(SAVANNAH) Trouble appears to be brewing between school bus drivers and the Savannah Chatham County Public School System over the plan to scrap privatization and return operations to district control. Unionized transportation workers started their week with a rally at the school board headquarters on Bull Street on Monday. They are currently members of Teamster’s Local 728. A pair of informational meetings with drivers, monitors, mechanics, and transportation staff were held Monday and Tuesday respectively. Kendrick Banks, a bus driver and shop steward representing workers for the Teamster’s says both meetings were one-sided conversations. ” Pretty much they pushed the major concerns that we as drivers had, they pushed them to the side and said we’re not gonna deal with those.” Banks said.
Kristen Hurley says she’s been a transportation worker for 6 years, working as a driver and as a monitor, says the school system made a take it or leave it offer to transportation workers. ” Yes it did, because they were like, you don’t have to come back… like a slap in the face and I just don’t agree with you, you know I work hard.” said Hurley. 23 year veteran driver Brenda Kendrick echoes frustration about the meetings. “”I’ve been here 23 years and I finally made it to $16-dollars an hour. they won’t let us know for a positive fact, if we’re gonna maintain our pay rate or not. So I can’t just jump out there and retire so we are between a rock and a hard place, myself and a lot of the other senior drivers.” Kendrick said.
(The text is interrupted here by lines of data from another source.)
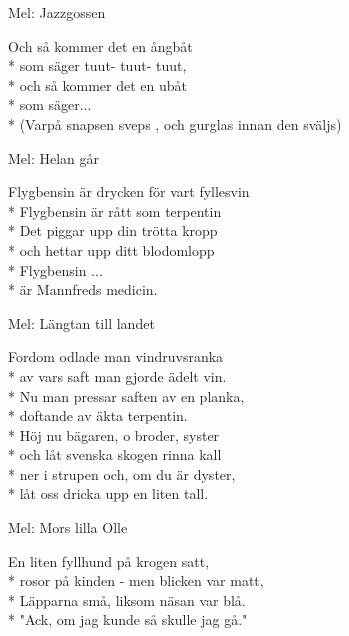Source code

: \begin{SongText}[Ångbåten]
\begin{SongInfo}
    Mel: Jazzgossen
\end{SongInfo}
\begin{SongVerse}
    Och så kommer det en ångbåt\\*%
    som säger tuut- tuut- tuut,\\*%
    och så kommer det en ubåt\\*%
    som säger...\\*%
    (Varpå snapsen sveps , och gurglas innan den sväljs)
\end{SongVerse}
\end{SongText}
\begin{SongText}
\begin{SongInfo}
    Mel: Helan går
\end{SongInfo}
\begin{SongVerse}
    Flygbensin är drycken för vart fyllesvin\\*%
    Flygbensin är rått som terpentin\\*%
    Det piggar upp din trötta kropp\\*%
    och hettar upp ditt blodomlopp\\*%
    Flygbensin ...\\*%
    är Mannfreds medicin.
\end{SongVerse}
\end{SongText}
\begin{SongText}[Tallen]
\begin{SongInfo}
    Mel: Längtan till landet
\end{SongInfo}
\begin{SongVerse}
    Fordom odlade man vindruvsranka\\*%
    av vars saft man gjorde ädelt vin.\\*%
    Nu man pressar saften av en planka,\\*%
    doftande av äkta terpentin.\\*%
    Höj nu bägaren, o broder, syster\\*%
    och låt svenska skogen rinna kall\\*%
    ner i strupen och, om du är dyster,\\*%
    låt oss dricka upp en liten tall.
\end{SongVerse}
\end{SongText}
\begin{SongText}
\begin{SongInfo}
    Mel: Mors lilla Olle
\end{SongInfo}
\begin{SongVerse}
    En liten fyllhund på krogen satt,\\*%
    rosor på kinden - men blicken var matt,\\*%
    Läpparna små, liksom näsan var blå.\\*%
    "Ack, om jag kunde så skulle jag gå."
\end{SongVerse}
\end{SongText}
The issues: salaries and the future of collective bargaining for bus drivers. The school system says it’s hands are tied by state law when it comes to signing a contract with a union. Vanessa Miller-Kaigler is the Chief of Facilities Management and Support Services, the department that will oversee bus service, says the assurances workers are looking for are not available to any worker with SCCPSS. “I’m not guaranteed to have a job tomorrow, but we will, um, vigorously recruit. We want those individuals who are qualified. those folks who are out there on the road. Those individuals who are familiar with the routes, familiar with our schools, who are familiar with our students.” Kaigler said. She adds all qualified individuals are encouraged to apply once that stage of their hiring process begins.
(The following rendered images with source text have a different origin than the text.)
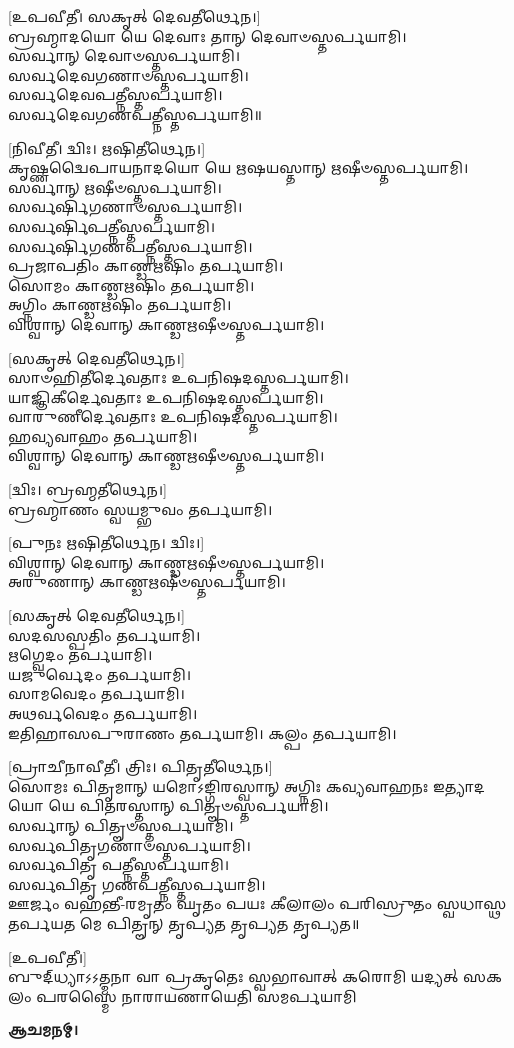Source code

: \vspace{-1ex}
{\scriptsize [𑌉𑌪𑌵𑍀𑌤𑍀। 𑌸𑌕𑍃𑌤𑍍 𑌦𑍇𑌵𑌤𑍀𑌰𑍍𑌥𑍇𑌨।]}\\
𑌬𑍍𑌰𑌹𑍍𑌮𑌾𑌦𑌯𑍋 𑌯𑍇 𑌦𑍇𑌵𑌾𑌃 𑌤𑌾𑌨𑍍 𑌦𑍇𑌵𑌾𑍞𑌸𑍍𑌤𑌰𑍍𑌪𑌯𑌾𑌮𑌿।\\
𑌸𑌰𑍍𑌵𑌾𑌨𑍍 𑌦𑍇𑌵𑌾𑍞𑌸𑍍𑌤𑌰𑍍𑌪𑌯𑌾𑌮𑌿।\\
𑌸𑌰𑍍𑌵𑌦𑍇𑌵𑌗𑌣𑌾𑍞𑌸𑍍𑌤𑌰𑍍𑌪𑌯𑌾𑌮𑌿।\\
𑌸𑌰𑍍𑌵𑌦𑍇𑌵𑌪𑌤𑍍𑌨𑍀𑌸𑍍𑌤𑌰𑍍𑌪𑌯𑌾𑌮𑌿।\\
𑌸𑌰𑍍𑌵𑌦𑍇𑌵𑌗𑌣𑌪𑌤𑍍𑌨𑍀𑌸𑍍𑌤𑌰𑍍𑌪𑌯𑌾𑌮𑌿॥

{\scriptsize [𑌨𑌿𑌵𑍀𑌤𑍀। 𑌦𑍍𑌵𑌿𑌃। 𑌋𑌷𑌿𑌤𑍀𑌰𑍍𑌥𑍇𑌨।]}\\
𑌕𑍃𑌷𑍍𑌣𑌦𑍍𑌵𑍈𑌪𑌾𑌯𑌨𑌾𑌦𑌯𑍋 𑌯𑍇 𑌋𑌷𑌯𑌸𑍍𑌤𑌾𑌨𑍍 𑌋𑌷𑍀𑍞𑌸𑍍𑌤𑌰𑍍𑌪𑌯𑌾𑌮𑌿।\\
𑌸𑌰𑍍𑌵𑌾𑌨𑍍 𑌋𑌷𑍀𑍞𑌸𑍍𑌤𑌰𑍍𑌪𑌯𑌾𑌮𑌿।\\
𑌸𑌰𑍍𑌵𑌰𑍍𑌷𑌿𑌗𑌣𑌾𑍞𑌸𑍍𑌤𑌰𑍍𑌪𑌯𑌾𑌮𑌿।\\
𑌸𑌰𑍍𑌵𑌰𑍍𑌷𑌿𑌪𑌤𑍍𑌨𑍀𑌸𑍍𑌤𑌰𑍍𑌪𑌯𑌾𑌮𑌿।\\
𑌸𑌰𑍍𑌵𑌰𑍍𑌷𑌿𑌗𑌣𑌪𑌤𑍍𑌨𑍀𑌸𑍍𑌤𑌰𑍍𑌪𑌯𑌾𑌮𑌿।\\
𑌪𑍍𑌰𑌜𑌾𑌪𑌤𑌿𑌂 𑌕𑌾𑌣𑍍𑌡𑌋𑌷𑌿𑌂 𑌤𑌰𑍍𑌪𑌯𑌾𑌮𑌿।\\
𑌸𑍋𑌮𑌂 𑌕𑌾𑌣𑍍𑌡𑌋𑌷𑌿𑌂 𑌤𑌰𑍍𑌪𑌯𑌾𑌮𑌿।\\
𑌅𑌗𑍍𑌨𑌿𑌂 𑌕𑌾𑌣𑍍𑌡𑌋𑌷𑌿𑌂 𑌤𑌰𑍍𑌪𑌯𑌾𑌮𑌿।\\
𑌵𑌿𑌶𑍍𑌵𑌾𑌨𑍍 𑌦𑍇𑌵𑌾𑌨𑍍 𑌕𑌾𑌣𑍍𑌡𑌋𑌷𑍀𑍞𑌸𑍍𑌤𑌰𑍍𑌪𑌯𑌾𑌮𑌿।
\pagebreak[4]

{\scriptsize [𑌸𑌕𑍃𑌤𑍍 𑌦𑍇𑌵𑌤𑍀𑌰𑍍𑌥𑍇𑌨।]}\\
𑌸𑌾𑍞𑌹𑌿𑌤𑍀𑌰𑍍𑌦𑍇𑌵𑌤𑌾𑌃 𑌉𑌪𑌨𑌿𑌷𑌦𑌸𑍍𑌤𑌰𑍍𑌪𑌯𑌾𑌮𑌿।\\
𑌯𑌾𑌜𑍍𑌞𑌿𑌕𑍀𑌰𑍍𑌦𑍇𑌵𑌤𑌾𑌃 𑌉𑌪𑌨𑌿𑌷𑌦𑌸𑍍𑌤𑌰𑍍𑌪𑌯𑌾𑌮𑌿।\\
𑌵𑌾𑌰𑍁𑌣𑍀𑌰𑍍𑌦𑍇𑌵𑌤𑌾𑌃 𑌉𑌪𑌨𑌿𑌷𑌦𑌸𑍍𑌤𑌰𑍍𑌪𑌯𑌾𑌮𑌿।\\
𑌹𑌵𑍍𑌯𑌵𑌾𑌹𑌂 𑌤𑌰𑍍𑌪𑌯𑌾𑌮𑌿।\\
𑌵𑌿𑌶𑍍𑌵𑌾𑌨𑍍 𑌦𑍇𑌵𑌾𑌨𑍍 𑌕𑌾𑌣𑍍𑌡𑌋𑌷𑍀𑍞𑌸𑍍𑌤𑌰𑍍𑌪𑌯𑌾𑌮𑌿।

{\scriptsize [𑌦𑍍𑌵𑌿𑌃। 𑌬𑍍𑌰𑌹𑍍𑌮𑌤𑍀𑌰𑍍𑌥𑍇𑌨।]}\\
𑌬𑍍𑌰𑌹𑍍𑌮𑌾𑌣𑌂 𑌸𑍍𑌵𑌯𑌮𑍍𑌭𑍁𑌵𑌂 𑌤𑌰𑍍𑌪𑌯𑌾𑌮𑌿।

{\scriptsize [𑌪𑍁𑌨𑌃 𑌋𑌷𑌿𑌤𑍀𑌰𑍍𑌥𑍇𑌨। 𑌦𑍍𑌵𑌿𑌃।]}\\
𑌵𑌿𑌶𑍍𑌵𑌾𑌨𑍍 𑌦𑍇𑌵𑌾𑌨𑍍 𑌕𑌾𑌣𑍍𑌡𑌋𑌷𑍀𑍞𑌸𑍍𑌤𑌰𑍍𑌪𑌯𑌾𑌮𑌿।\\
𑌅𑌰𑍁𑌣𑌾𑌨𑍍 𑌕𑌾𑌣𑍍𑌡𑌋𑌷𑍀𑍞𑌸𑍍𑌤𑌰𑍍𑌪𑌯𑌾𑌮𑌿।

{\scriptsize [𑌸𑌕𑍃𑌤𑍍 𑌦𑍇𑌵𑌤𑍀𑌰𑍍𑌥𑍇𑌨।]}\\
𑌸𑌦𑌸𑌸𑍍𑌪𑌤𑌿𑌂 𑌤𑌰𑍍𑌪𑌯𑌾𑌮𑌿।\\
𑌋𑌗𑍍𑌵𑍇𑌦𑌂 𑌤𑌰𑍍𑌪𑌯𑌾𑌮𑌿।\\
𑌯𑌜𑍁𑌰𑍍𑌵𑍇𑌦𑌂 𑌤𑌰𑍍𑌪𑌯𑌾𑌮𑌿।\\
𑌸𑌾𑌮𑌵𑍇𑌦𑌂 𑌤𑌰𑍍𑌪𑌯𑌾𑌮𑌿।\\
𑌅𑌥𑌰𑍍𑌵𑌵𑍇𑌦𑌂 𑌤𑌰𑍍𑌪𑌯𑌾𑌮𑌿।\\
𑌇𑌤𑌿𑌹𑌾𑌸𑌪𑍁𑌰𑌾𑌣𑌂 𑌤𑌰𑍍𑌪𑌯𑌾𑌮𑌿। 𑌕𑌲𑍍𑌪𑌂 𑌤𑌰𑍍𑌪𑌯𑌾𑌮𑌿।

{\scriptsize [𑌪𑍍𑌰𑌾𑌚𑍀𑌨𑌾𑌵𑍀𑌤𑍀। 𑌤𑍍𑌰𑌿𑌃। 𑌪𑌿𑌤𑍃𑌤𑍀𑌰𑍍𑌥𑍇𑌨।]}\\
𑌸𑍋𑌮𑌃 𑌪𑌿𑌤𑍃𑌮𑌾𑌨𑍍 𑌯𑌮𑍋𑌽𑌙𑍍𑌗𑌿𑌰𑌸𑍍𑌵𑌾𑌨𑍍 𑌅𑌗𑍍𑌨𑌿𑌃 𑌕𑌵𑍍𑌯𑌵𑌾𑌹𑌨𑌃 𑌇𑌤𑍍𑌯𑌾𑌦𑌯𑍋 𑌯𑍇 𑌪𑌿𑌤𑌰𑌸𑍍𑌤𑌾𑌨𑍍 𑌪𑌿𑌤𑍄𑍞𑌸𑍍𑌤𑌰𑍍𑌪𑌯𑌾𑌮𑌿।\\
𑌸𑌰𑍍𑌵𑌾𑌨𑍍 𑌪𑌿𑌤𑍄𑍞𑌸𑍍𑌤𑌰𑍍𑌪𑌯𑌾𑌮𑌿।\\
𑌸𑌰𑍍𑌵𑌪𑌿𑌤𑍃𑌗𑌣𑌾𑍞𑌸𑍍𑌤𑌰𑍍𑌪𑌯𑌾𑌮𑌿।\\
𑌸𑌰𑍍𑌵𑌪𑌿𑌤𑍃 𑌪𑌤𑍍𑌨𑍀𑌸𑍍𑌤𑌰𑍍𑌪𑌯𑌾𑌮𑌿।\\
𑌸𑌰𑍍𑌵𑌪𑌿𑌤𑍃 𑌗𑌣𑌪𑌤𑍍𑌨𑍀𑌸𑍍𑌤𑌰𑍍𑌪𑌯𑌾𑌮𑌿।\\
𑌊𑌰𑍍𑌜𑌂 𑌵𑌹𑌨𑍍𑌤𑍀-𑌰𑌮𑍃𑌤𑌂 𑌘𑍃𑌤𑌂 𑌪𑌯𑌃 𑌕𑍀𑌲𑌾𑌲𑌂 𑌪𑌰𑌿𑌸𑍍𑌰𑍁𑌤𑌂 𑌸𑍍𑌵𑌧𑌾𑌸𑍍𑌥 𑌤𑌰𑍍𑌪𑌯𑌤 𑌮𑍇 𑌪𑌿𑌤𑍄𑌨𑍍 𑌤𑍃𑌪𑍍𑌯𑌤 𑌤𑍃𑌪𑍍𑌯𑌤 𑌤𑍃𑌪𑍍𑌯𑌤॥

{\scriptsize [𑌉𑌪𑌵𑍀𑌤𑍀।]}\\
\vspace{-3ex}
{𑌬𑍁𑌦𑍍‌𑌧𑍍𑌯𑌾𑌽𑌽𑌤𑍍𑌮𑌨𑌾 𑌵𑌾 𑌪𑍍𑌰𑌕𑍃𑌤𑍇𑌃 𑌸𑍍𑌵𑌭𑌾𑌵𑌾𑌤𑍍}
{𑌕𑌰𑍋𑌮𑌿 𑌯𑌦𑍍𑌯𑌤𑍍 𑌸𑌕𑌲𑌂 𑌪𑌰𑌸𑍍𑌮𑍈}
{𑌨𑌾𑌰𑌾𑌯𑌣𑌾𑌯𑍇𑌤𑌿 𑌸𑌮𑌰𑍍𑌪𑌯𑌾𑌮𑌿}

\textbf{𑌆𑌚𑌮𑌨𑌮𑍍।}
Senior drivers with the most time on the job say they have the most to lose if pay cuts are implemented when the district takes control next year. Banks implied that a strike is not out of the question and one driver points to a glaring flaw with a county-run bus system, especially if there is labor trouble. ” What they gonna do if we’re not here? They don’t have nobody to pull like those other companies that have been here. They pulled from Jacksonville…anywhere. they don’t have nobody to pull from.” Hurley said.
A spokeswoman with the school system says a lot of the confusion over salaries is due to a handout at those meetings. Sheila Parker-Blanco says many workers mistook the sample salary in the handout as the actual top salary for drivers, which was less than $14-dollars an hour. Blanco and Kaigler says each worker hired will be paid based on their experience, but they say paid within reason. The school system says it’s hands are tied by state law when it comes to signing a contract with a union. While picketing is an option, Banks would not say if it’s something that will happen sooner or later. The SCCPSS is supposed to take the wheel of bus service next year.